When a U.S. president offered reward for capture of enslaved woman who had escaped

Mildred Europa Taylor | Head of Content

Mildred Europa Taylor December 01, 2021 at 02:30 pm

December 01, 2021 at 02:30 pm | History

View of the south facade of the White House, c. 1840s. Stock Montage/Getty Images

On May 21, 1796, an enslaved woman fled the household of U.S. President George Washington for a life of freedom in New Hampshire. Ona Judge escaped after learning that the president’s wife Martha Washington planned to bequeath her to Eliza Custis Law, Martha Washington’s granddaughter. So while the president and his wife were having dinner, she escaped.

In a later interview in 1845 published in the newspaper, The Granite Freeman, Judge said, “Whilst they were packing up to go to Virginia, I was packing to go, I didn’t know where; for I knew that if I went back to Virginia, I should never get my liberty. I had friends among the colored people of Philadelphia, had my things carried there beforehand, and left Washington’s house while they were eating dinner.”

Judge, born around 1773 to a “dower slave” Betty and a white indentured servant, Andrew Judge, was given to Martha Washington by her father and had been a slave as part of the Washington estate since when she was 10. Judge did not only run errands for Martha Washington but traveled with her as George Washington entered politics.

Judge traveled with the Washington family to states with varying laws regarding slavery. For instance, Pennsylvania’s Gradual Abolition Act of 1780 stated that Black people enslaved by non-residents of the state were legally freed after living in Pennsylvania for six continuous months, a report by EJI said.

The report added that to avoid enforcement of the law and prevent their slaves including Judge from being legally freed, the Washingtons regularly sent Judge and the other slaves in the household out of state for brief periods, to restart the six-month residency requirement.

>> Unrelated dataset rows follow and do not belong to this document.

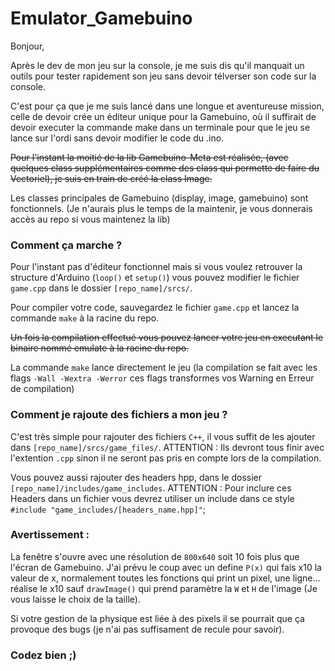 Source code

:# Emulator_Gamebuino

Bonjour,

Après le dev de mon jeu sur la console, je me suis dis qu'il manquait un outils pour tester rapidement son jeu sans devoir télverser son code sur la console.

C'est pour ça que je me suis lancé dans une longue et aventureuse mission, celle de devoir crée un éditeur unique pour la Gamebuino, où il suffirait de devoir executer la commande make dans un terminale pour que le jeu se lance sur l'ordi sans devoir modifier le code du .ino.

~~Pour l'instant la moitié de la lib Gamebuino-Meta est réalisée, (avec quelques class supplémentaires comme des class qui permette de faire du Vectoriel), je suis en train de créé la class Image.~~

Les classes principales de Gamebuino (display, image, gamebuino) sont fonctionnels. (Je n'aurais plus le temps de la maintenir, je vous donnerais accès au repo si vous maintenez la lib)

### Comment ça marche ?

Pour l'instant pas d'éditeur fonctionnel mais si vous voulez retrouver la structure d'Arduino (`loop()` et `setup()`)  vous pouvez modifier le fichier `game.cpp` dans le dossier `[repo_name]/srcs/`.

Pour compiler votre code, sauvegardez le fichier `game.cpp` et lancez la commande `make` à la racine du repo.

~~Un fois la compilation effectué vous pouvez lancer votre jeu en executant le binaire nommé emulate à la racine du repo.~~

La commande `make` lance directement le jeu (la compilation se fait avec les flags `-Wall -Wextra -Werror` ces flags transformes vos Warning en Erreur de compilation)

### Comment je rajoute des fichiers a mon jeu ? 

C'est très simple pour rajouter des fichiers `C++`, il vous suffit de les ajouter dans `[repo_name]/srcs/game_files/`. ATTENTION : Ils devront tous finir avec l'extention `.cpp` sinon il ne seront pas pris en compte lors de la compilation.

Vous pouvez aussi rajouter des headers hpp, dans le dossier `[repo_name]/includes/game_includes`. ATTENTION : Pour inclure ces Headers dans un fichier vous devrez utiliser un include dans ce style `#include "game_includes/[headers_name.hpp]"`;

### Avertissement :

La fenêtre s'ouvre avec une résolution de `800x640` soit 10 fois plus que l'écran de Gamebuino. J'ai prévu le coup avec un define `P(x)` qui fais x10 la valeur de x, normalement toutes les fonctions qui print un pixel, une ligne... réalise le x10 sauf `drawImage()` qui prend paramètre la `W` et `H` de l'image (Je vous laisse le choix de la taille).

Si votre gestion de la physique est liée à des pixels il se pourrait que ça provoque des bugs (je n'ai pas suffisament de recule pour savoir).

### Codez bien ;)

Soon, Martha Washington’s granddaughter Eliza Custis got married. Martha Washington promised to leave Judge to her as a “gift” in her will. Realizing that she had absolutely no control over her life and that she would remain a slave even after Martha Washington had died, Judge decided to escape.

On the night of May 21, 1796, while the Washingtons were packing to return to Mt. Vernon for the summer, Judge escaped on a ship destined for Portsmouth, New Hampshire. She had made friends with many enslaved people while in Philadelphia and those friends helped her to send her belongings to New Hampshire before she escaped.

After Judge had escaped from Philadelphia, the Washington family tried to recapture her. Two days after her escape, a newspaper ad was placed seeking her return. In the ad, she is described as “a light mulatto girl, much freckled, with very Black eyes and bushy Black hair. She is of middle stature, slender, and delicately formed, about 20 years of age.”

The Washingtons offered a $10 reward for Judge’s return but she evaded capture. A report by NPS said George Washington later got to know about Judge’s whereabouts when Elizabeth Langdon, daughter of Senator John Langdon and a friend of Martha Washington’s granddaughter, saw Judge in Portsmouth, New Hampshire.

George Washington asked Treasury Secretary Oliver Wolcott’s help in capturing Judge. Wolcott also turned to Joseph Whipple, collector of customs in Portsmouth, for help. Whipple was able to contact Judge, who tried to negotiate with him. She told him that she would return if she could be freed upon the deaths of her owners. But the Washington family refused that offer.

The Washington family later tried to seize Judge and a child she had given birth to, but she got to know about it and fled town. She married, had three children, and lived for about 52 years in New Hampshire before her death on February 25, 1848.